Dois meses depois, a Crimeia, parte oriental da Ucrânia, se voltou contra o governo interino de Kiev pró-europeu presidido por Olexander Turchynov, promovendo um referendo no país que, com mais de 95% a favor, pediu a anexação de seu território à Rússia em meados de março.

Gerando um mal-estar na política internacional, o caso da Crimeia colocou em voga um tema que não é de hoje – porém, também é muito atual: os movimentos separatistas em vários países.  
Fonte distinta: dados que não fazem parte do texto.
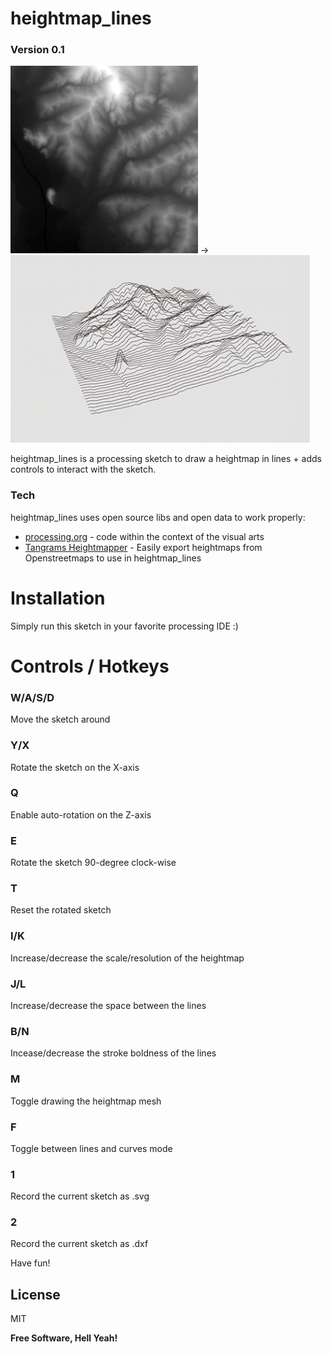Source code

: # heightmap_lines
### Version 0.1
<p float="left">
<img src="https://github.com/sorny/heightmap_lines/blob/main/data/Heightmap.png?raw=true" alt="heightmap example" height="300">
  ->
<img src="https://github.com/sorny/heightmap_lines/blob/main/heightmap_lines.png?raw=true" alt="heightmap_lines example" height="300">
</p>
heightmap_lines is a processing sketch to draw a heightmap in lines + adds controls to interact with the sketch.

### Tech
heightmap_lines uses open source libs and open data to work properly:

* [processing.org](https://processing.org/) - code within the context of the visual arts
* [Tangrams Heightmapper](https://tangrams.github.io/heightmapper) - Easily export heightmaps from Openstreetmaps to use in heightmap_lines


# Installation
Simply run this sketch in your favorite processing IDE :)

# Controls / Hotkeys

### W/A/S/D
Move the sketch around 

### Y/X
Rotate the sketch on the X-axis

### Q
Enable auto-rotation on the Z-axis

### E
Rotate the sketch 90-degree clock-wise

### T
Reset the rotated sketch

### I/K
Increase/decrease the scale/resolution of the heightmap

### J/L
Increase/decrease the space between the lines

### B/N
Incease/decrease the stroke boldness of the lines

### M
Toggle drawing the heightmap mesh

### F
Toggle between lines and curves mode

### 1
Record the current sketch as .svg

### 2
Record the current sketch as .dxf




Have fun!

License
----

MIT

**Free Software, Hell Yeah!**
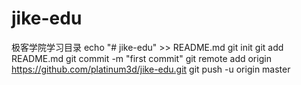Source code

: # jike-edu
极客学院学习目录
echo "# jike-edu" >> README.md
git init
git add README.md
git commit -m "first commit"
git remote add origin https://github.com/platinum3d/jike-edu.git
git push -u origin master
Marcos Troyjo é professor da Universidade Columbia em Nova York, onde dirige o BRICLab, Centro de Estudos sobre Brasil, Rússia, Índia e China
Marcos Troyjo é professor da Universidade Columbia em Nova York, onde dirige o BRICLab, Centro de Estudos sobre Brasil, Rússia, Índia e China
Foto: Arquivo Pessoal / Divulgação

Outros movimentos de independência “pipocam” no mundo há algumas décadas. Casos antigos de povos, como em Quebec, que desde a década de 1960 apresenta questões culturais, econômicas e sociais, são vistos em diversas partes do planeta, especialmente na Europa que, às vezes, parece não ter se recuperado ainda da Segunda Guerra Mundial.

Com a instabilidade instaurada no Leste europeu e com alguns referendos marcados ainda para este ano – como acontecerá na Escócia, que estuda se desmembrar do Reino Unido e já tem um referendo marcado para setembro – a grande pergunta é: o que isto significa na política internacional?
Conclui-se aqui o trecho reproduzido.